What to do: What is needed is the run of lines from the one with "[> M1:=Matrix(3,g);" through the close of the data, set down exactly.
──────── Data shown ────────
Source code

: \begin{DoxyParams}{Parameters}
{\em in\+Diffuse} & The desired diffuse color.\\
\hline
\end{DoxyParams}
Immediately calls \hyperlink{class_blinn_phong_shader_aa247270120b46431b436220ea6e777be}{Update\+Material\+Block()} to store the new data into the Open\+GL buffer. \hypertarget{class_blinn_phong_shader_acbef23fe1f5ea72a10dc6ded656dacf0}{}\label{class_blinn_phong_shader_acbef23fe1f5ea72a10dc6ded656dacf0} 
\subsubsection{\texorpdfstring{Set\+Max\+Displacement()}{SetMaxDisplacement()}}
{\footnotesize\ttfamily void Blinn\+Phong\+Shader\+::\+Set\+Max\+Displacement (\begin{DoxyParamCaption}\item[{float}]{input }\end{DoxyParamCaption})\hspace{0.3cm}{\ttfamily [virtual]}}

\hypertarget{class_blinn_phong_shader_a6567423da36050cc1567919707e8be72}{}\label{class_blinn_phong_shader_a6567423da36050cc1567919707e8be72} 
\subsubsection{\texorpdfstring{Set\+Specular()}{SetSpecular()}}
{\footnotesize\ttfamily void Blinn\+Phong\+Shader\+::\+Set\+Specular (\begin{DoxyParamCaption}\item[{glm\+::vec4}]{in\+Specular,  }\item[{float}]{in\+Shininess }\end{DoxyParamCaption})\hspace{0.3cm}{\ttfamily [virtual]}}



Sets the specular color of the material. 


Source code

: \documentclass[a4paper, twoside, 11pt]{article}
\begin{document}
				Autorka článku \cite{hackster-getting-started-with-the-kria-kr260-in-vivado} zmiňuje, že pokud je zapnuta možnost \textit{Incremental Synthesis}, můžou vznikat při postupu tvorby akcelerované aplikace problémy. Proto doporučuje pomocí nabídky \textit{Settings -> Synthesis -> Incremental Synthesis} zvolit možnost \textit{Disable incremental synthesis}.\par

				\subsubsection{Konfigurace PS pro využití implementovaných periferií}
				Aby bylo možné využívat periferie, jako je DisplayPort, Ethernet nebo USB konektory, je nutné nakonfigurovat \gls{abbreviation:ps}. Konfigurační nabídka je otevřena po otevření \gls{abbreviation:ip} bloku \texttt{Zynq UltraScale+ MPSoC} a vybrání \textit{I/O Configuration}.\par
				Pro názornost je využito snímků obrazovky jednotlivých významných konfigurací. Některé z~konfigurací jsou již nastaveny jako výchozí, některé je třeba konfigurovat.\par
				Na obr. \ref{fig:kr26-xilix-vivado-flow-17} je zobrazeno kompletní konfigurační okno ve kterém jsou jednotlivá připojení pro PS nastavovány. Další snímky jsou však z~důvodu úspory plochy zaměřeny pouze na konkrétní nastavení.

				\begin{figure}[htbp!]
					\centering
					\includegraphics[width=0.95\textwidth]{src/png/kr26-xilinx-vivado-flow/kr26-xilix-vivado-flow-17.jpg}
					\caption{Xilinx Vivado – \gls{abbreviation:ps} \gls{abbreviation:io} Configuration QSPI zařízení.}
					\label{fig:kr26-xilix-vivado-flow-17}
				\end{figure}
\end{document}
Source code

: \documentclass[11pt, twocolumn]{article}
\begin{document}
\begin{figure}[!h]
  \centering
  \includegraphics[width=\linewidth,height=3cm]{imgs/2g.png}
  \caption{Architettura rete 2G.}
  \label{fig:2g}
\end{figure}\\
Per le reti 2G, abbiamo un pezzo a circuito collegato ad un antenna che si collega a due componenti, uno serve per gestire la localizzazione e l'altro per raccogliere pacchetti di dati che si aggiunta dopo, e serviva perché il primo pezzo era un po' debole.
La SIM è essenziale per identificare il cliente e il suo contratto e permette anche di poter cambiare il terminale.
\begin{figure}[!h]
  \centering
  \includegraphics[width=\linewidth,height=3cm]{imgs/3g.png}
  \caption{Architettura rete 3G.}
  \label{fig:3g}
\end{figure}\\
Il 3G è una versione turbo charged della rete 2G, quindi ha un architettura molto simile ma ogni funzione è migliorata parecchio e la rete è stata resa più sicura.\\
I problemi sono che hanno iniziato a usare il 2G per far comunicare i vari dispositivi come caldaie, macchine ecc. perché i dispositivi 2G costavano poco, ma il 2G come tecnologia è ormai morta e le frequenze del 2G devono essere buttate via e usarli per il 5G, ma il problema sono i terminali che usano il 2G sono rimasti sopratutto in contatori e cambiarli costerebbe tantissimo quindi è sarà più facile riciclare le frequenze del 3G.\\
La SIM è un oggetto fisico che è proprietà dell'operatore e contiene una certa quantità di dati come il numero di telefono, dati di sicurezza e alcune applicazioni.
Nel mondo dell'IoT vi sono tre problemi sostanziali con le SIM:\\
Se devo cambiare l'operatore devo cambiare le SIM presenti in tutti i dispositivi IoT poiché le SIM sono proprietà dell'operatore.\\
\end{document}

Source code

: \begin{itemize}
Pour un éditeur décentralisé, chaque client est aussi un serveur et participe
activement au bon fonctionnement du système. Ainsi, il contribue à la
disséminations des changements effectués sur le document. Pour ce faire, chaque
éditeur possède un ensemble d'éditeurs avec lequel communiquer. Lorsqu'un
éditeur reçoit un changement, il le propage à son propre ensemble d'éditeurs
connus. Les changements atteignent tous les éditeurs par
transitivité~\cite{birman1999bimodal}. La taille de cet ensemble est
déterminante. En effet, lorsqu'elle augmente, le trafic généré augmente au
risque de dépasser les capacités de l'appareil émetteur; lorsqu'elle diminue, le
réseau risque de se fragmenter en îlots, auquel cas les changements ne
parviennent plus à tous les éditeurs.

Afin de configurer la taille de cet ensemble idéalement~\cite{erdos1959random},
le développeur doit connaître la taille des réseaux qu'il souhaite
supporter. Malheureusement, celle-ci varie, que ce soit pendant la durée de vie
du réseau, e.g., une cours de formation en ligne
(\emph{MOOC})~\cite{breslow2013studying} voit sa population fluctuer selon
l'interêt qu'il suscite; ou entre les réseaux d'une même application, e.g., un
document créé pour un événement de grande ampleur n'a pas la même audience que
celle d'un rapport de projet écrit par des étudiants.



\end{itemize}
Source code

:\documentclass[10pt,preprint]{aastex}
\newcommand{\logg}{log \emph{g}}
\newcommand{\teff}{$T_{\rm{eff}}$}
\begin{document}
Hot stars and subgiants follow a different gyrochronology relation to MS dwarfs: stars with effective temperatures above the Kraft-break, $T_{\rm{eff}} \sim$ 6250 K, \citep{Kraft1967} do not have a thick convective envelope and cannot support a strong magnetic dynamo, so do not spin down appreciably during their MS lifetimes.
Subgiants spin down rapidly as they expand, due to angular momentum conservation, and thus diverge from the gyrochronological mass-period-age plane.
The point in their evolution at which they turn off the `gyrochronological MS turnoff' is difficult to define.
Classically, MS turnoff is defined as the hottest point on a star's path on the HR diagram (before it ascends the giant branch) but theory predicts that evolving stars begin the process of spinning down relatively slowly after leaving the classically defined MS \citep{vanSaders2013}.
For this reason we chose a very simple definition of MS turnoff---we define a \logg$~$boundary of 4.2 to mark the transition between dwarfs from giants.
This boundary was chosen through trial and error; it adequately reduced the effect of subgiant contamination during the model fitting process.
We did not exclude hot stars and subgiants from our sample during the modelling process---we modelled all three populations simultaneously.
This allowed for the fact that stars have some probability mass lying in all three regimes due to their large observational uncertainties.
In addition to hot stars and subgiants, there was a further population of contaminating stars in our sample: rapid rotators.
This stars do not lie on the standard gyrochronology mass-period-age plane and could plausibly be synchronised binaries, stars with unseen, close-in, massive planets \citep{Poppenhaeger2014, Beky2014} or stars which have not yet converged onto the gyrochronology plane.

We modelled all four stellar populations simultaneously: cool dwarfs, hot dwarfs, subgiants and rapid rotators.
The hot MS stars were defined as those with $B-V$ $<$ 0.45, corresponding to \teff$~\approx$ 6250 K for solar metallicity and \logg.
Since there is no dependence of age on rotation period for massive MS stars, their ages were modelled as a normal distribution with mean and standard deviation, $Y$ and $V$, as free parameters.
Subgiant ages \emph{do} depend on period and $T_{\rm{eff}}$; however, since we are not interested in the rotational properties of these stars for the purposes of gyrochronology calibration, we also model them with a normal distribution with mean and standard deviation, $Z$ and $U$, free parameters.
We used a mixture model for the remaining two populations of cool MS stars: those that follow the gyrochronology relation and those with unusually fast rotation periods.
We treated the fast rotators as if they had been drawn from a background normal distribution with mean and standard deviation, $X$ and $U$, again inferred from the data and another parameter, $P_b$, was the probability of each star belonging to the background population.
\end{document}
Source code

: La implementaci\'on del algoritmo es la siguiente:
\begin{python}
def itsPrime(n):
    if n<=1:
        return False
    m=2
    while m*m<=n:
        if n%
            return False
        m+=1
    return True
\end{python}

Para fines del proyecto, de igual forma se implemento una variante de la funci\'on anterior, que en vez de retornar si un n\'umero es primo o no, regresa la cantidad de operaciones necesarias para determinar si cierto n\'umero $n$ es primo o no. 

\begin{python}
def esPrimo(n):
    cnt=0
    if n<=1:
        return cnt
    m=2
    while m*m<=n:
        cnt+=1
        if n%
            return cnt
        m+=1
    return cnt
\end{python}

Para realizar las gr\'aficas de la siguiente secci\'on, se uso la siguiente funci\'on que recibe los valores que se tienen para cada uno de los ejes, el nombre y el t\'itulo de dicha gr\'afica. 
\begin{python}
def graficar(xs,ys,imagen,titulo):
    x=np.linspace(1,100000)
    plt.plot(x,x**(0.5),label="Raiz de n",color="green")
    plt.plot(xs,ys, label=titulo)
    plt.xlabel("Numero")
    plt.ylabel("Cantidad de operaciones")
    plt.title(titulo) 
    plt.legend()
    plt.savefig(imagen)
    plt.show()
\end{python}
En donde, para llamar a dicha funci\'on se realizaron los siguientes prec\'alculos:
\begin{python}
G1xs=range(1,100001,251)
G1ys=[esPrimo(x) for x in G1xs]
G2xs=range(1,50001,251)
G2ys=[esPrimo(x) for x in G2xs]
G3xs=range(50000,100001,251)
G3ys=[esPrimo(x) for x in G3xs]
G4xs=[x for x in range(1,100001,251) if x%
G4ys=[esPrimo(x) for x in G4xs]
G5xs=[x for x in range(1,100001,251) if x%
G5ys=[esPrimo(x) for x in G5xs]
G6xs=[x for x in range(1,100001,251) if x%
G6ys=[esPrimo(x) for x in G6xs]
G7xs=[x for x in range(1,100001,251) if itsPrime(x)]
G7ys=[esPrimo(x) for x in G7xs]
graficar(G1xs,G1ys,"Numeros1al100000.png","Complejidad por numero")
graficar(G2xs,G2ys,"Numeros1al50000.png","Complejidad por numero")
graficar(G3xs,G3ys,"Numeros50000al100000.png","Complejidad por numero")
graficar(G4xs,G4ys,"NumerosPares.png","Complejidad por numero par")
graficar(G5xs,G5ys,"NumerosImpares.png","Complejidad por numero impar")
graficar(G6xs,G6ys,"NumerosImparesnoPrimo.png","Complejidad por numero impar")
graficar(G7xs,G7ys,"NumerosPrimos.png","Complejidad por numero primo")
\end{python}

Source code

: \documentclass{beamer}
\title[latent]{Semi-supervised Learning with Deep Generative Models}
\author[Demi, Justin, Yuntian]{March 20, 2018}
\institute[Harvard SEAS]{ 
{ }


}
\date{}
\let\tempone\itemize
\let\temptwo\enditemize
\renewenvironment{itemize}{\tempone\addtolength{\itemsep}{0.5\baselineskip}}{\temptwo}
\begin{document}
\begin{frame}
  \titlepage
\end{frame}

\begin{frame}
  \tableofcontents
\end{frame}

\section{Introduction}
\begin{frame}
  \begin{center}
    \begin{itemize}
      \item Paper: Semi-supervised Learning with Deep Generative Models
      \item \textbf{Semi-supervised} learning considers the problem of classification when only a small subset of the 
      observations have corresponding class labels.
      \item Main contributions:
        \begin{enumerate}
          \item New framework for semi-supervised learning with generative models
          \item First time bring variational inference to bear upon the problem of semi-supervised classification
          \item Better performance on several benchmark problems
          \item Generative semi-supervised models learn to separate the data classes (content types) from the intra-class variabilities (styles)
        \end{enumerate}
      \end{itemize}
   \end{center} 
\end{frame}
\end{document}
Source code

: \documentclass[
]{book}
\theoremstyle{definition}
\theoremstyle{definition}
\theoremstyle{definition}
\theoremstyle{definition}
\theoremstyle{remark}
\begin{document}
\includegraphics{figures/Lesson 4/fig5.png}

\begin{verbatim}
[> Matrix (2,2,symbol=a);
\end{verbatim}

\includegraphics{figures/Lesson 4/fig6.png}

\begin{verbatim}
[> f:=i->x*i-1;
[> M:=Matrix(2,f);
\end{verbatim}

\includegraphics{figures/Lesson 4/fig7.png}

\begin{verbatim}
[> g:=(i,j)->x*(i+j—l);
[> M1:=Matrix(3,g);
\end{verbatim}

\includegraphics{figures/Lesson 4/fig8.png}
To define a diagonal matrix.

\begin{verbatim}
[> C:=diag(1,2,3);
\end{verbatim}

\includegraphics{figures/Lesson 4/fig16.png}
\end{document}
────────
Task solution:
[> M1:=Matrix(3,g);
\end{verbatim}

\includegraphics{figures/Lesson 4/fig8.png}
To define a diagonal matrix.

\begin{verbatim}
[> C:=diag(1,2,3);
\end{verbatim}

\includegraphics{figures/Lesson 4/fig16.png}
\end{document}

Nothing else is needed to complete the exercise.